# DATASET EXTRACT
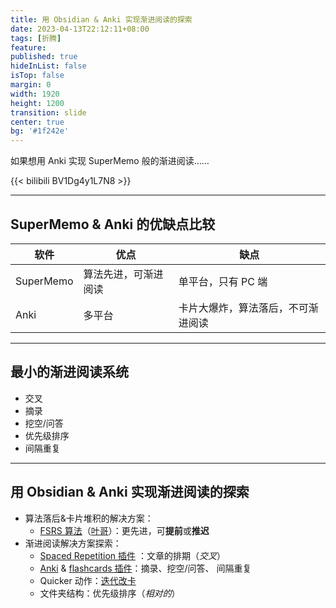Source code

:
 ```yaml
---
title: 用 Obsidian & Anki 实现渐进阅读的探索
date: 2023-04-13T22:12:11+08:00
tags: [折腾]
feature: 
published: true
hideInList: false
isTop: false
margin: 0
width: 1920
height: 1200
transition: slide
center: true
bg: '#1f242e'
---
```


如果想用 Anki 实现 SuperMemo 般的渐进阅读……

<!--more-->

{{< bilibili BV1Dg4y1L7N8 >}}

---

## SuperMemo & Anki 的优缺点比较
| 软件      | 优点                 | 缺点                               |
| --------- | -------------------- | ---------------------------------- |
| SuperMemo | 算法先进，可渐进阅读 | 单平台，只有 PC 端                 |
| Anki      | 多平台               | 卡片大爆炸，算法落后，不可渐进阅读 |

---

## 最小的渐进阅读系统
+ 交叉
+ 摘录
+ 挖空/问答
+ 优先级排序
+ 间隔重复

---

## 用 Obsidian & Anki 实现渐进阅读的探索
+ 算法落后&卡片堆积的解决方案：
	+ [FSRS 算法](https://github.com/open-spaced-repetition/fsrs4anki)（[叶哥](https://zhuanlan.zhihu.com/p/636564830)）：更先进，可**提前**或**推迟**
+ 渐进阅读解决方案探索：
	+ [Spaced Repetition 插件](https://github.com/st3v3nmw/obsidian-spaced-repetition) ：文章的排期（*交叉*）
	+ [Anki](https://apps.ankiweb.net/) & [flashcards 插件](https://github.com/reuseman/flashcards+obsidian/wiki)：摘录、挖空/问答、 间隔重复
	+ Quicker 动作：[迭代改卡](https://getquicker.net/Sharedaction?code=48ac555e-fe67-44b7-8a38-08db25feb013)
	+ 文件夹结构：优先级排序（*相对的*）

# INSTRUCTIONS FOR THE TASK
Please copy out each line of the data in which the word "实现渐进阅读的探索" occurs.

# TASK RESULT
title: 用 Obsidian & Anki 实现渐进阅读的探索
## 用 Obsidian & Anki 实现渐进阅读的探索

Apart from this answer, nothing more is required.